The Disgusting English Candy Drill
robinlandseadel at comcast.net
robinlandseadel at comcast.net
Wed Mar 14 14:06:37 CDT 2007
This gets me to thinking of all the dreadful food combo
possibilities offered up in GR and the way they flower
(or projectilly vomit) during the outpouring of truly
disgusting alliterative menu offerings from the Gross
Suckling Infant battalion, unleashed upon the aging
lions of industry at Stefan Utgarthaloki's little shindig
in the last few pages of GR. This is a grotesque and
disgusting art form, probably best contemplated in the
sort of benign atmosphere that Sauer Bummer's Salon
managed to cook up on a near constant basis.
All of this is by way of quodlibets,
a medley of unattributed allusions,
as Mrs. Quoads name suggests.
Jokes and Puns in Gravitys Rainbow
by Charles Hollander
http://www.ottosell.de/pynchon/jokespuns.htm
Variation 30 Quodlibet
This variation is based on two German folk songs, "I
Have So Long Been Away From You" and "Cabbage
and Turnips Have Driven Me Away". Bach's biographer
Forkel explains the Quodlibet by invoking a custom
observed at Bach family reunions (Bach's relatives
were almost all musicians):
"As soon as they were assembled a chorale was
first struck up.

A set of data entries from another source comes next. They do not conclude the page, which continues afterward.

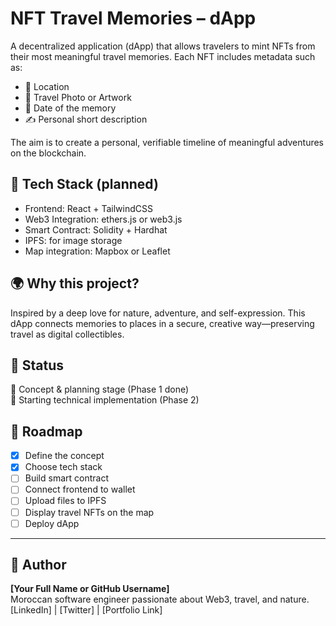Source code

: # NFT Travel Memories – dApp

A decentralized application (dApp) that allows travelers to mint NFTs from their most meaningful travel memories. Each NFT includes metadata such as:

- 📍 Location
- 📸 Travel Photo or Artwork
- 📅 Date of the memory
- ✍️ Personal short description

The aim is to create a personal, verifiable timeline of meaningful adventures on the blockchain.

## 🔧 Tech Stack (planned)
- Frontend: React + TailwindCSS
- Web3 Integration: ethers.js or web3.js
- Smart Contract: Solidity + Hardhat
- IPFS: for image storage
- Map integration: Mapbox or Leaflet

## 🌍 Why this project?
Inspired by a deep love for nature, adventure, and self-expression. This dApp connects memories to places in a secure, creative way—preserving travel as digital collectibles.

## 📌 Status
🧠 Concept & planning stage (Phase 1 done)  
🚀 Starting technical implementation (Phase 2)

## 📅 Roadmap
- [x] Define the concept
- [x] Choose tech stack
- [ ] Build smart contract
- [ ] Connect frontend to wallet
- [ ] Upload files to IPFS
- [ ] Display travel NFTs on the map
- [ ] Deploy dApp

---

## 🧠 Author
**[Your Full Name or GitHub Username]**  
Moroccan software engineer passionate about Web3, travel, and nature.  
[LinkedIn] | [Twitter] | [Portfolio Link]

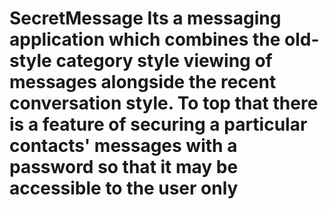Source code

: SecretMessage
Its a messaging application which combines the old-style category style viewing of messages alongside the recent conversation
style. To top that there is a feature of securing a particular contacts' messages with a password so that it may be accessible to the user only
=============
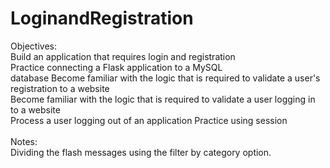 # LoginandRegistration
Objectives:<br> 
Build an application that requires login and registration <br>
Practice connecting a Flask application to a MySQL <br>
database Become familiar with the logic that is required to validate a user's registration to a website <br>
Become familiar with the logic that is required to validate a user logging in to a website <br>
Process a user logging out of an application Practice using session<br>
<br>
Notes: <br>
Dividing the flash messages using the filter by category option.<br>



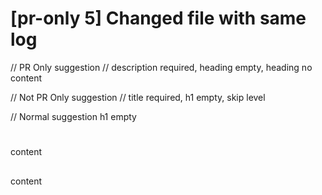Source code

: # [pr-only 5] Changed file with same log

// PR Only suggestion
// description required, heading empty, heading no content

// Not PR Only suggestion
// title required, h1 empty, skip level

// Normal suggestion h1 empty
# 
content

## 
content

From this devout beginning they proceeded
to jokes which were frequently in strong contrast. That is,
they then sang popular songs partly of comic and also
partly of indecent content, all mixed together on the spur
of the moment. ... This kind of improvised harmonizing
they called a Quodlibet, and not only could laugh over
it quite whole-heartedly themselves, but also aroused
just as hearty and irresistible laughter in all who heard
them."
Forkel's anecdote (which is likely to be true, given that
he was able to interview Bach's sons), suggests fairly
clearly that Bach meant the Quodlibet to be a joke, and
many listeners today hear it as such.
Some feel that the joke is in fact about the variations
themselves, in effect that "you" in this instance was the
theme, the Aria, and the quodlibet laments and anticipates
the return of the Aria.
http://en.wikipedia.org/wiki/Goldberg_Variations
Bachs use of the quodlibet in Variatio 30 of the Goldberg
Variations BWV 988 in many ways does not conform to the
usual definition of quodlibet. Bach, ever the innovator,
goes beyond the limitations of the established form and
function of the quodlibet and elevates it to new heights far
beyond the usual inane, non-sequitur combination of
incipits and snippets derived from popular folksongs and
presented as humorous entertainment. To be sure, some
of the folksong quotations that Bach uses here provide for
comic relief in a composition designed for serious study
and practice by musicians/composers (despite, or in
addition to, Bachs claim that Klavierübung IV [this means
Keyboard Practice after all] was dedicated to providing
delight to the souls of connoisseurs
(non-performers/composers [Denen Liebhabern zur
Gemüths-Ergetzung verfertiget.]) A closer examination of
the 30th variation will reveal that Bach did not intend it as
a final throw-away, filler variation simply to amuse the
audience with a few incongruous snippets of melody
seeming to have little or nothing to do with all the previous
variations nor, as suggested by a Bach scholar, a Kehraus
[the long, fast, final wild dance of the evening with which the
women swept the floor clean with their dresses.] On the
contrary, it serves as a quasi-summary while also functioning
as a bridge to what will follow or even toward a possible
extension of the series and it is a prime example of the
consummate artistry of Bach as a composer.